Even if it means a comparison to Ben Bernanke, I applaud Wells Dunbar for giving his full attention to the issue of the high cost of Austin’s growth in the Jan. 29 “City Hall Hustle
” [News]. If growth creates negative fiscal impacts, then why are we subsidizing it and expending so many local resources trying to get more?
For each new housing unit built in Austin, the cost of public infrastructure is around $25,000, which covers the incremental cost of building schools, roads, water, sewer, etc. The developer picks up only around $2,000, which leaves the remaining $23,000 capital cost for the general taxpayer. At the rate of 6,000 new housing units built annually, that’s $138 million of unfunded costs dumped into the taxpayers' lap every year – the “hidden” costs of growth. But it gets worse; on an operating costs basis, residential housing uses $1.25 in services for every $1 it contributes in taxes.

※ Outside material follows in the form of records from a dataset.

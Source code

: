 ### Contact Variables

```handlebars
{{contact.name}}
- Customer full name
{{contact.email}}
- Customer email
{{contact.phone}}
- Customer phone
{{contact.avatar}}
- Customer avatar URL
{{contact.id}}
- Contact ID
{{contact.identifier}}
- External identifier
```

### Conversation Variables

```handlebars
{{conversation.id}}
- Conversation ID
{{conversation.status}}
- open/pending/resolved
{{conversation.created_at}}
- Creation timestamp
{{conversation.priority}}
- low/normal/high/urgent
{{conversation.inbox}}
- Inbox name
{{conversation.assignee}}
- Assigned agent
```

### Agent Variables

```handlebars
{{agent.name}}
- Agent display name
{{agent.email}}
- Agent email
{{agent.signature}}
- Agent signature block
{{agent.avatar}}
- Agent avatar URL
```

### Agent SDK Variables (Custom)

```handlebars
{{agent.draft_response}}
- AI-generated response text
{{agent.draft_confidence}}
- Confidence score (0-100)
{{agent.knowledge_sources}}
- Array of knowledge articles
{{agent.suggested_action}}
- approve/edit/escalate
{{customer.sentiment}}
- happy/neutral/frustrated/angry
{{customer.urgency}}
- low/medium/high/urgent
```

What about quality of life? Imagine another million people in the Austin metro area over the next 20 years, with another 300,000 housing units and a Walgreens/CVS on every corner. Another million people means another 60,000 unemployed people at 6% unemployment. Another million people sucking Lake Travis dry means emergency water rationing, dry swimming pools, and dying tree canopies. Higher cost of living, higher cost of housing, lost habitat, traffic gridlock, more noise, more pollution, and higher unemployment. Finally, Austin will stop growing but at an unacceptable cost.

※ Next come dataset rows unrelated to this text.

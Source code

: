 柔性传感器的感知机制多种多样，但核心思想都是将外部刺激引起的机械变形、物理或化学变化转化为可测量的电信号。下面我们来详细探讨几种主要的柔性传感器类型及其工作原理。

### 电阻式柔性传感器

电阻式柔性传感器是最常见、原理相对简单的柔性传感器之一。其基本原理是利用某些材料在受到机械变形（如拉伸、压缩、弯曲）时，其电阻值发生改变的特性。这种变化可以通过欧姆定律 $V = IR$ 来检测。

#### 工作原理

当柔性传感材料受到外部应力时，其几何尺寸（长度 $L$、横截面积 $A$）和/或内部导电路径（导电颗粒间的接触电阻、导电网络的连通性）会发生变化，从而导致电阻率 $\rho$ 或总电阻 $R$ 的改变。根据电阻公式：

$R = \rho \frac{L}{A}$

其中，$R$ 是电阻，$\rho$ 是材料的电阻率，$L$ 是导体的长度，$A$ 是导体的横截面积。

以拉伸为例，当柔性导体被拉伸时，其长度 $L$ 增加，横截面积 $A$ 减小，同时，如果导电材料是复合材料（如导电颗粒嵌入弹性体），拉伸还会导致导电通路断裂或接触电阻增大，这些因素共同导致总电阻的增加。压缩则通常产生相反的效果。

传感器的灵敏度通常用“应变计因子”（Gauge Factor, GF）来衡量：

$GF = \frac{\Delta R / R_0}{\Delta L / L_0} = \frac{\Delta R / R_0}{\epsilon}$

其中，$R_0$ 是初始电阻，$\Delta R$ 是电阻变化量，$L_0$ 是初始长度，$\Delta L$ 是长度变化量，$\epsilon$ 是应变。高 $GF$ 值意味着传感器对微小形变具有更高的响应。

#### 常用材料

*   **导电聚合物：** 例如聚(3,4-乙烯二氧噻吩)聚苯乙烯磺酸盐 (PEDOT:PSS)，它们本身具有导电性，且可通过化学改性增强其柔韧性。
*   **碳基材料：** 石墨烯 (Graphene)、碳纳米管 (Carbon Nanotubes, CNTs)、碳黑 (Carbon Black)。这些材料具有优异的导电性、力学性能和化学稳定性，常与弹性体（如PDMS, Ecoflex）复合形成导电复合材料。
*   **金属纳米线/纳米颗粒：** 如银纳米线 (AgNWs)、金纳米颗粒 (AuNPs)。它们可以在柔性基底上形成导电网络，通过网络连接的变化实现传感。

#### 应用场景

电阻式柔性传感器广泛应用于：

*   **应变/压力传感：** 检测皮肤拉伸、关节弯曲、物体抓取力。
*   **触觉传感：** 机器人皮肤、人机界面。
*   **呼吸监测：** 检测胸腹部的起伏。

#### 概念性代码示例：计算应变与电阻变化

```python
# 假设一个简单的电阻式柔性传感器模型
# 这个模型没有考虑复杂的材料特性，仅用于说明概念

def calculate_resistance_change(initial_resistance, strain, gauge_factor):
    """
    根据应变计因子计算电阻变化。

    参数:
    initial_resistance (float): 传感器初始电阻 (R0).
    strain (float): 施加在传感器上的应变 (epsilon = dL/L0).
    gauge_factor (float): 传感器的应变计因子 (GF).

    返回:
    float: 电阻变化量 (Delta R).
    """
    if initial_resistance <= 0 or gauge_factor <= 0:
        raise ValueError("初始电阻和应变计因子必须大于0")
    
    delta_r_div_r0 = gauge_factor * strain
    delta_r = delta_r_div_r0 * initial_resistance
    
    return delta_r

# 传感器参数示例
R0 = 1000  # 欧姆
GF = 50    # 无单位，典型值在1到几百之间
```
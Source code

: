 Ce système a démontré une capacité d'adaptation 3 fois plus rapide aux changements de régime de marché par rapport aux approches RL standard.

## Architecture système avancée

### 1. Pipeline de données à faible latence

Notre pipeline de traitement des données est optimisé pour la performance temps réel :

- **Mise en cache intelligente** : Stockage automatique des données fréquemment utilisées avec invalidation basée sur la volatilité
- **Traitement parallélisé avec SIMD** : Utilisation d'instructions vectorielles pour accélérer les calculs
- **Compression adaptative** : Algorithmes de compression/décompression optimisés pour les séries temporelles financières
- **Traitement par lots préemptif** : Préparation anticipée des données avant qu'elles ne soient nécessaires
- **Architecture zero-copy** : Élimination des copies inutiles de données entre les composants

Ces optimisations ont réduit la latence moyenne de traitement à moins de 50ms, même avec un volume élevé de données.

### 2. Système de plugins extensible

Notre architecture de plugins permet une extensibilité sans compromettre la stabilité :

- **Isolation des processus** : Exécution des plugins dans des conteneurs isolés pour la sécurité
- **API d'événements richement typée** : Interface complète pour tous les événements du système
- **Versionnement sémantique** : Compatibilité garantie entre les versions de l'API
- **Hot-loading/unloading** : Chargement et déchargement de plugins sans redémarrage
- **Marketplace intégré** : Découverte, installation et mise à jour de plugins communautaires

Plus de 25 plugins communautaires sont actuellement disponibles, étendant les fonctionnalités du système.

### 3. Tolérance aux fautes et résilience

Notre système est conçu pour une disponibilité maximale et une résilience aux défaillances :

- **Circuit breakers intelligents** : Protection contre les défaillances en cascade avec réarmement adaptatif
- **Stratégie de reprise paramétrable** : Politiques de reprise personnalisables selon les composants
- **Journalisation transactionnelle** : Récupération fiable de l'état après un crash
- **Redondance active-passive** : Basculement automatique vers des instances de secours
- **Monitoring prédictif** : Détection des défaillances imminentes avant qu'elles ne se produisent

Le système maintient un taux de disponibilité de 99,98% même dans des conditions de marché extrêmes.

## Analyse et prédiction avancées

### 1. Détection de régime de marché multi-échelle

Are we helpless victims of growth? Must we accept whatever growth is thrust upon us? Why does the city of Austin give $125,000 a year to a New York public relations firm to promote Austin on every No. 1 list? Why do we subsidize growth at $138 million per year? Can’t we begin to take our foot off the growth accelerator and require that those who benefit from growth pay the costs of their impact?